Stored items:
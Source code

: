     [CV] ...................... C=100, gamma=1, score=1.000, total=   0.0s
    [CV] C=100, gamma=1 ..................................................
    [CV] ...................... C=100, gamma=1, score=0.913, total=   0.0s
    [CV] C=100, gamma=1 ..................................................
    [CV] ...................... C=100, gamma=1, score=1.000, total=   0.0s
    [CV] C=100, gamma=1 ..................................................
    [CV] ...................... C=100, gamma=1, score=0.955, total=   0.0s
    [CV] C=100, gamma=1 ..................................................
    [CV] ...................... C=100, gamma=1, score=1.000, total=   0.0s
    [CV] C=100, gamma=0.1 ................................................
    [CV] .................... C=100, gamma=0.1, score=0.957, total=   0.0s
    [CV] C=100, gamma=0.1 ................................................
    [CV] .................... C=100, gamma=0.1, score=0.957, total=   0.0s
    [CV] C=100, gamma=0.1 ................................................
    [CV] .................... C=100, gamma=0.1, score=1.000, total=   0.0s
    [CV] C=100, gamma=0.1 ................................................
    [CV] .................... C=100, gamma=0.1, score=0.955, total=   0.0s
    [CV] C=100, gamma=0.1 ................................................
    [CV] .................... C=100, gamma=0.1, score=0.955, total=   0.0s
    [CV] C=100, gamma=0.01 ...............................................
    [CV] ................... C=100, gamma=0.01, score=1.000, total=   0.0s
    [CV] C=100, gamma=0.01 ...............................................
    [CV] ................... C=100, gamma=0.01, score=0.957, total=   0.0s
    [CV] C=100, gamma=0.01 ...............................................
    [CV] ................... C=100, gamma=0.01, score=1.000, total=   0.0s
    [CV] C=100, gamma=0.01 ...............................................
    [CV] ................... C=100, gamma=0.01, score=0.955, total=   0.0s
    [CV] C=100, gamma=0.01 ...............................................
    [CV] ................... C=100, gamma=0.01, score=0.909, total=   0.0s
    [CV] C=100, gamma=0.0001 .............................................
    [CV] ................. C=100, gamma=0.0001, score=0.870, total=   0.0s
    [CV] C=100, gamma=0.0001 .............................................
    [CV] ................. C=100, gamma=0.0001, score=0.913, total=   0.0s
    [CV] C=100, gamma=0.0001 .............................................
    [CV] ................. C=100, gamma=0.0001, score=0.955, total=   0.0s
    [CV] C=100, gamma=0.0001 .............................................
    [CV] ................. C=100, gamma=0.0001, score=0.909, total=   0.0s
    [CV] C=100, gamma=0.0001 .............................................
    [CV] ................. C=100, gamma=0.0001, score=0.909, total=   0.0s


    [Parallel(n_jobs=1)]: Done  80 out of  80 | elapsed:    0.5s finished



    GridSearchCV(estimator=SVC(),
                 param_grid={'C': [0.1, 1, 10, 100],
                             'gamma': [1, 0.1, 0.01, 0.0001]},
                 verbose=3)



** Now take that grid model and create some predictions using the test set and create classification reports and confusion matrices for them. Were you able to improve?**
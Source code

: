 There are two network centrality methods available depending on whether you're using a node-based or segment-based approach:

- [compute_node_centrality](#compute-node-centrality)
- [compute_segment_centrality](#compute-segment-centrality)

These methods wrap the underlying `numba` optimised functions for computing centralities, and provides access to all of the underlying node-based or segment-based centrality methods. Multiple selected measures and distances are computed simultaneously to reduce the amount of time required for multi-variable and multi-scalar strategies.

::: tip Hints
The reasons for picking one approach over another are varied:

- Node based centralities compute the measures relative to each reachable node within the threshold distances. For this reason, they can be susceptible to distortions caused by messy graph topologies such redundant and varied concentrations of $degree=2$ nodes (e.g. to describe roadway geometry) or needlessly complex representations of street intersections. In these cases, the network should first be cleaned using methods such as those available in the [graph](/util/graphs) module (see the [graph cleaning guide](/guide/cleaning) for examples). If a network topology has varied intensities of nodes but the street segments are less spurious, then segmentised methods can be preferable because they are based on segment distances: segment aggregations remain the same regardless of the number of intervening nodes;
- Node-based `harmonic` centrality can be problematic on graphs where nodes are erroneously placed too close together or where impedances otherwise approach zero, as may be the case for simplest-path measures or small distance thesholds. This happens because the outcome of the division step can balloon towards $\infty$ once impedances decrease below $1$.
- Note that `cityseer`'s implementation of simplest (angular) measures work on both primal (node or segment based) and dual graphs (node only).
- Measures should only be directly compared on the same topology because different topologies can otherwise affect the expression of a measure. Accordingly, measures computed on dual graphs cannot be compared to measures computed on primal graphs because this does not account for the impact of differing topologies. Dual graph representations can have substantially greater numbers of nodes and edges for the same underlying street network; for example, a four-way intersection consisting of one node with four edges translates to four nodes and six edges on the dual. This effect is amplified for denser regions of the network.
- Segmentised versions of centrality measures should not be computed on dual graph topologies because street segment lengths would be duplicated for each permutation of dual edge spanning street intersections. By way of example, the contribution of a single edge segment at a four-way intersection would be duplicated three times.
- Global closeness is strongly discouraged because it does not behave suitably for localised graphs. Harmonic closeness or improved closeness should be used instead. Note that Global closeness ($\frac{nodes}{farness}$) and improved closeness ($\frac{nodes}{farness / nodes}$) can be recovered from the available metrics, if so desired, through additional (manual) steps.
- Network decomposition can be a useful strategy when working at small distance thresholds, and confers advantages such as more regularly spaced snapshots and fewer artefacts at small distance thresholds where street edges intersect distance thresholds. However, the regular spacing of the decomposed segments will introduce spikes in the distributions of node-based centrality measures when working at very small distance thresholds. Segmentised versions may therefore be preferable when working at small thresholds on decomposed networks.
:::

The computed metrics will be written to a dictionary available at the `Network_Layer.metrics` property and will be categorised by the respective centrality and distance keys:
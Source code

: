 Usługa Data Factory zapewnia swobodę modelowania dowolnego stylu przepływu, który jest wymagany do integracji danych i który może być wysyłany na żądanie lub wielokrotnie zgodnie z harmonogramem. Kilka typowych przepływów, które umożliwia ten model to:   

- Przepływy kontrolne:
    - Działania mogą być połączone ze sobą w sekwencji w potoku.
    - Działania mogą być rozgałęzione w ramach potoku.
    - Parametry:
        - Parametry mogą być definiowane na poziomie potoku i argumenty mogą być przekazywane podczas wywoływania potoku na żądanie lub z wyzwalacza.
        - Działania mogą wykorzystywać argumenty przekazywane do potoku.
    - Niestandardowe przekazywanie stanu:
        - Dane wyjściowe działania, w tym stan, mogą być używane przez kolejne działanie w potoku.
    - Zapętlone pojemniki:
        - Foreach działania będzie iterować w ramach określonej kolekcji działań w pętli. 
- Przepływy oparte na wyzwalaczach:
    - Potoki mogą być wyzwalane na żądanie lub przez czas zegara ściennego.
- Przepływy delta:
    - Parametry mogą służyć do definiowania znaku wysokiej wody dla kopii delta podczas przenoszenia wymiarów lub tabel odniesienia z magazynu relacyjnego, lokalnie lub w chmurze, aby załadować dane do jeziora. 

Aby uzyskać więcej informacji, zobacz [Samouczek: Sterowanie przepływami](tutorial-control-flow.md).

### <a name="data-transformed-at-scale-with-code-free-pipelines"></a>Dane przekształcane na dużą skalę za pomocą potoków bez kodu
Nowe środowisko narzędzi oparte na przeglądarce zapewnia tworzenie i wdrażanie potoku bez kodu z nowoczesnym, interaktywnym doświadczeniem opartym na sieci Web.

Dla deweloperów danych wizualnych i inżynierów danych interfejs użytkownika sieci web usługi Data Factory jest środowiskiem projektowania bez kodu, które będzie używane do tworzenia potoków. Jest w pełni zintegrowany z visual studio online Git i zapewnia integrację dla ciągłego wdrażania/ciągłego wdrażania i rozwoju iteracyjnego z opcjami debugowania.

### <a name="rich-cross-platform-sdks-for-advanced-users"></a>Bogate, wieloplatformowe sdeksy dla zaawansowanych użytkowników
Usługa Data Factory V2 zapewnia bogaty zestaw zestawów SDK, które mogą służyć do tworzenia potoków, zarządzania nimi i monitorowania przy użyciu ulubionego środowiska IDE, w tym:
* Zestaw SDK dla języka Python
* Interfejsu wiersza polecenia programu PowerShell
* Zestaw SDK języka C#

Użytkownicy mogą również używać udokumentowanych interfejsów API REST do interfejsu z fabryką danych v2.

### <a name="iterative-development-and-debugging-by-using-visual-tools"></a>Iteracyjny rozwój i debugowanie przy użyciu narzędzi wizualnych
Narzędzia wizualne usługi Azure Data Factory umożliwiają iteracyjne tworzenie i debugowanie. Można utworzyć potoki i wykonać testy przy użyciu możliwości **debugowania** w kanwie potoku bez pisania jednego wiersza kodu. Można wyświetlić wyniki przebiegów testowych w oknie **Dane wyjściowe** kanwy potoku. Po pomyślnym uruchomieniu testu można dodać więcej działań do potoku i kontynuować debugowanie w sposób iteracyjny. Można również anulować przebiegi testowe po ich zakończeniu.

TASK DETAILS: Word for word, restate the lines of the data above that fall between the line holding "- Przepływy oparte" and the line holding "Dla deweloperów danych", inclusive, and no other lines.

OUTPUT FOR THIS EXERCISE:
- Przepływy oparte na wyzwalaczach:
    - Potoki mogą być wyzwalane na żądanie lub przez czas zegara ściennego.
- Przepływy delta:
    - Parametry mogą służyć do definiowania znaku wysokiej wody dla kopii delta podczas przenoszenia wymiarów lub tabel odniesienia z magazynu relacyjnego, lokalnie lub w chmurze, aby załadować dane do jeziora. 

Aby uzyskać więcej informacji, zobacz [Samouczek: Sterowanie przepływami](tutorial-control-flow.md).

### <a name="data-transformed-at-scale-with-code-free-pipelines"></a>Dane przekształcane na dużą skalę za pomocą potoków bez kodu
Nowe środowisko narzędzi oparte na przeglądarce zapewnia tworzenie i wdrażanie potoku bez kodu z nowoczesnym, interaktywnym doświadczeniem opartym na sieci Web.

Dla deweloperów danych wizualnych i inżynierów danych interfejs użytkownika sieci web usługi Data Factory jest środowiskiem projektowania bez kodu, które będzie używane do tworzenia potoków. Jest w pełni zintegrowany z visual studio online Git i zapewnia integrację dla ciągłego wdrażania/ciągłego wdrażania i rozwoju iteracyjnego z opcjami debugowania.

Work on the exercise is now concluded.